Now, for a real HashMap, that needs to hold potentially very large number of
objects, and needs to hold them all, the collision chain design may be
justified in some cases. But for our specialized fixed-size cache, that strives
to minimize its own memory overhead, the open addressing design is more
appropriate.
* _{{#put()}}_
** _line 118: the first time cache fill .. shouldn't it be a new byte array
name constructed from the passed in name? Why use the same caller passed in
name?_
The goal of this cache is to _avoid_ object duplication as much as possible. If
the caller gave us a name X for which we don't have an existing copy, just
remember X and return it. If on the next invocation they gave us Y and it turns
out to be the same as X, return X again, and Y will be effectively lost and
GCed soon.
* _With the {{open addressing}} model, when you overwrite the cache slot with
new names, there could be INodes which are already referring to this name and
are cut from the cache. Though their references are still valid, want to
understand why the preference given to new names compared to the old one._
The preference is given to new names simply because it's the lesser evil. We
already discussed this with [~yzhangal] in the past. First, obviously when a
cache entry is overwritten, the old INodes will just continue to refer to their
old names, i.e. no information is lost. Second, all our solution details stem
from the fact that we don't know in advance how many names we are going to
have, and how many of them will be duplicate. Thus we want to have a fixed-size
cache that will be guaranteed to not waste much memory if there is little
duplication, but will provide a benefit and will save a lot of memory if there
is considerable duplication.
Now, suppose we have a cache of size 3, and names come as follows: 'A', 'B',
'C', 'D', 'D', 'D', ... The cache would be full after the first 3 names. If
after that we don't override one of the entries to accomodate 'D', we will not
realize any savings from deduplicating all the subsequent 'D's. To be fair, if
this cache receives something like 'A', 'B', 'C', 'D', 'E', 'F', 'A', 'B', 'C',
'D', 'E', 'F' - then it just gets rewritten all the time and provides no
benefit. But in practice (and I have already implemented a similar cache in
several other projects), I've never observed such a pathology. With a
reasonable-size cache and real-life data, it always works.

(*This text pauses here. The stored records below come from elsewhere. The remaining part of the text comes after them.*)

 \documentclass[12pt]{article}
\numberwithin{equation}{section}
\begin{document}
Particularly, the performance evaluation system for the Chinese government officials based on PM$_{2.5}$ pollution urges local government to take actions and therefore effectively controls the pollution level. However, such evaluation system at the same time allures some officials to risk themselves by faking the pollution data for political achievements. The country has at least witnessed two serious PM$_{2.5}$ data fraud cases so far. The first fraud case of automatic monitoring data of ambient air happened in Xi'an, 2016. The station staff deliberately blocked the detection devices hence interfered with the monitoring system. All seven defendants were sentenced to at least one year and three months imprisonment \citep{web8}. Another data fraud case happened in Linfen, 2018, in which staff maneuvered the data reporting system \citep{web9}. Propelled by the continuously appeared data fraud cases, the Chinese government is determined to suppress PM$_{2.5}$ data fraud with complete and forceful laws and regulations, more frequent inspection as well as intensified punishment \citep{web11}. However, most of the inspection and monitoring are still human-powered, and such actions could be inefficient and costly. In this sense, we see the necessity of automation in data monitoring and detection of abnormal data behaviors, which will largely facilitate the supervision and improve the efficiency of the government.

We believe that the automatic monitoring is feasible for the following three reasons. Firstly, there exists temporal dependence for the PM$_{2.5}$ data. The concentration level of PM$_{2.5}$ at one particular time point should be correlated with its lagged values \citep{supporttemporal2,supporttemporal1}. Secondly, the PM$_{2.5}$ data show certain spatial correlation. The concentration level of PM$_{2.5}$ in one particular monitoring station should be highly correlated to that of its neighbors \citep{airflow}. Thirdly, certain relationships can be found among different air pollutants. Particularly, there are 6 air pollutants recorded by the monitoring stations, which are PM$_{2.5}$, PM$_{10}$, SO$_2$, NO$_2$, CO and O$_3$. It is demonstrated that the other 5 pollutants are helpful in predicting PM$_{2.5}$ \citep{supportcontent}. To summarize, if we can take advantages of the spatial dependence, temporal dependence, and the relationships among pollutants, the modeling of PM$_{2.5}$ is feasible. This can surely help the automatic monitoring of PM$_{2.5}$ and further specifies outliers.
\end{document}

* _I don't see any cache invalidation even when the INodes are removed. This
takes up memory. Though not huge, design wise its not clean to leave the cache
with stale values and incur cache lookup penalty in the future put()_
This cache by default takes just 16MB, which is 0.1% of 16GB, which is on the
smaller side of NN heap size spectrum. So any losses due to stale cache entries
are pretty negligible. Furthermore, the above-mentioned overwriting of cache
entries when new data is coming also helps to keep the cache reasonably "fresh".
* _{{#getSize()}} since there is no cache invalidation, and since this open
addressing model, the size returned is not right._
As the javadoc for this method explains, this method may return a slightly
incorrect result because of races, and is intended to be used only for
debugging/monitoring. I can rename it to getApproximateSize() or remove it
completely. What would you suggest?
* _line 149: {{cacheSizeFor}} is this roundUp or roundDown to the nearest 2
power. Please add the link to {{HashMap#tableSizeFor()}} in the comment to show
where the code is inspired from._
Good observation. I've tested and it's always rounding up. Updated the javadoc
per your suggestion.
> Reimplement NameCache in NameNode: Intern duplicate byte[] arrays (mainly
> those denoting file/directory names) to save memory
> -----------------------------------------------------------------------------------------------------------------------------
>
> Key: HDFS-12051
> URL: https://issues.apache.org/jira/browse/HDFS-12051
> Project: Hadoop HDFS
> Issue Type: Improvement
> Reporter: Misha Dmitriev
> Assignee: Misha Dmitriev
> Priority: Major
> Attachments: HDFS-12051.01.patch, HDFS-12051.02.patch,
> HDFS-12051.03.patch, HDFS-12051.04.patch, HDFS-12051.05.patch,
> HDFS-12051.06.patch, HDFS-12051.07.patch
>
>
> When snapshot diff operation is performed in a NameNode that manages several
> million HDFS files/directories, NN needs a lot of memory. Analyzing one heap
> dump with jxray (www.jxray.com), we observed that duplicate byte[] arrays
> result in 6.5% memory overhead, and most of these arrays are referenced by
> {{org.apache.hadoop.hdfs.server.namenode.INodeFileAttributes$SnapshotCopy.name}}
> and {{org.apache.hadoop.hdfs.server.namenode.INodeFile.name}}:
> {code:java}
> 19. DUPLICATE PRIMITIVE ARRAYS
> Types of duplicate objects:
> Ovhd Num objs Num unique objs Class name
> 3,220,272K (6.5%) 104749528 25760871 byte[]
> ....
> 1,841,485K (3.7%), 53194037 dup arrays (13158094 unique)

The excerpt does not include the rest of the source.